20.

67 8 4
                                    

To długa historia pod tytułem "Klamka". Wszystko dzieje się podczas pamiętnego wyjazdu...

*ranek*

Ja: *chwyta klamkę i chce wyjść z pokoju*

Ja: *gdy wychodzi, klamka zostaje w ręce*

I w ten sposób odkryłyśmy, że nam klamka wypada z drzwi.

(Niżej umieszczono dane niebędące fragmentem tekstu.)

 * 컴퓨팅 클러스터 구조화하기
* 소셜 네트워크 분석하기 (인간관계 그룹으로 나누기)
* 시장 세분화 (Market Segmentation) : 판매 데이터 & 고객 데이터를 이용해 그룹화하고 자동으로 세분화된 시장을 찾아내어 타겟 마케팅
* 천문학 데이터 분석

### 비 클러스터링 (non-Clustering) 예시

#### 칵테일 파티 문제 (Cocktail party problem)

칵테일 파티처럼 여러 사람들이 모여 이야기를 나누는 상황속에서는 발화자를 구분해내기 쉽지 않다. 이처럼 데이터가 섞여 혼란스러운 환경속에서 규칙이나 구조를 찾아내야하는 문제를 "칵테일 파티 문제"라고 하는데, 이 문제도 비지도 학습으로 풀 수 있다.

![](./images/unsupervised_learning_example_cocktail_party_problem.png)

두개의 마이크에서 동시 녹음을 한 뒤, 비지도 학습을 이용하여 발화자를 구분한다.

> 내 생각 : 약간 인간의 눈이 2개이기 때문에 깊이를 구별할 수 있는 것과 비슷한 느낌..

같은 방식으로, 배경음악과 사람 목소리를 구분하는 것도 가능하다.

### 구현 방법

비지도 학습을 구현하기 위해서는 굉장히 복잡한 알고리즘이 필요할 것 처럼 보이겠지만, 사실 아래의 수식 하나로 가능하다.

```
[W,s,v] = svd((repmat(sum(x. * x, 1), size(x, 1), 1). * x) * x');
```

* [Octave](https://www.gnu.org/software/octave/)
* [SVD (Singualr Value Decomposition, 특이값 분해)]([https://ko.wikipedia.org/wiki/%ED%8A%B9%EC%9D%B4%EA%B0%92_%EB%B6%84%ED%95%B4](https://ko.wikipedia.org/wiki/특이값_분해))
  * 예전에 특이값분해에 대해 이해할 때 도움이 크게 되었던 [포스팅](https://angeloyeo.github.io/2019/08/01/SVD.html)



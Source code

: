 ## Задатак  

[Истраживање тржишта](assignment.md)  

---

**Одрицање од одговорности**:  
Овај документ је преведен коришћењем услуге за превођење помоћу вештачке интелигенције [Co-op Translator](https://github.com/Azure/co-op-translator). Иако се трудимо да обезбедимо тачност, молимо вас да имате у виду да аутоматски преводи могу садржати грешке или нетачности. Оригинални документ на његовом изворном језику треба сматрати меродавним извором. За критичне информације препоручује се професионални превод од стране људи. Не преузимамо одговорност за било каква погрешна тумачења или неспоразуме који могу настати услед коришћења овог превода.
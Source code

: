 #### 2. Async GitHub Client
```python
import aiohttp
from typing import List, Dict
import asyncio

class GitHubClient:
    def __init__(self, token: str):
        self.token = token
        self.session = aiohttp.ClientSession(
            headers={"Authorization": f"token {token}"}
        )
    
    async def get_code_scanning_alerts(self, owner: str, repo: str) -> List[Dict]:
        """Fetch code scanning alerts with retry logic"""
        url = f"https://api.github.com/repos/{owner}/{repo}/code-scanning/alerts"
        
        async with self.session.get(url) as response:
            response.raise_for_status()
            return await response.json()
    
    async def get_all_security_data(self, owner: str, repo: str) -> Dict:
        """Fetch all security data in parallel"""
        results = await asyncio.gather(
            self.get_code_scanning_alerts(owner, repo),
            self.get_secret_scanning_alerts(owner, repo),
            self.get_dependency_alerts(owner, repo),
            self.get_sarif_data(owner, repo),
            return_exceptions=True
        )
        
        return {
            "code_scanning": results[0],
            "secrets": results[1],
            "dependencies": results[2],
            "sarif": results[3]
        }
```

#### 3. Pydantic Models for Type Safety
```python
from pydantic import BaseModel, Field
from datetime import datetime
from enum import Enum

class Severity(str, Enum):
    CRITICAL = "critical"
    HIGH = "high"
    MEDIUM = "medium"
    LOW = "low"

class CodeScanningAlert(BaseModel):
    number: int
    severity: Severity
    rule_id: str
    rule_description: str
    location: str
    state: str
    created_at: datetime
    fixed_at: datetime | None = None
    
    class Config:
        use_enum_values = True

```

Później dużo sobie gdybałyśmy, co gdybyśmy się zatrzasnęły w pokoju na jakiś punkt dnia ( np. na znienawidzone męki "zabawy" poranne ).

Aż w końcu...

Ja: *siedzi na łóżku i czyta, nagle słyszy zamieszanie przy drzwiach*

Klaudia&Natalka: *stoją przy zamkniętych drzwiach z klamką w ręku*

Ja: Co zrobiłyście?!

Natalka: *próbuje wyjąć tą część, co łączy obie strony klamki*

Ten cosiek: *wypada za drzwi*

My: Yeah! Zamknięte! Nic nie mówimy, jesteśmy cicho, "to przecież nie nasza wina".

My: *cisza*

My: *chcą zadzwonić do opiekunki, "żeby nie było..." *

My: *modlą się, żeby nie odebrała*

Opiekunka: *nie odbiera*

My: OK, jesteśmy cicho, żeby się nikt nie skapnął, Ania nie odbiera, "to nie nasza wina".

My: *siedzą cicho*

*odgłosy zza drzwi*

Ja: *rżę ze śmiechu w poduszkę*

Inna opiekunka: *otwiera drzwi i zagląda*

My: *wewnętrzny smutek*

Opiekunka: Bo ja tak idę i nagle patrzę, klamka na podłodze...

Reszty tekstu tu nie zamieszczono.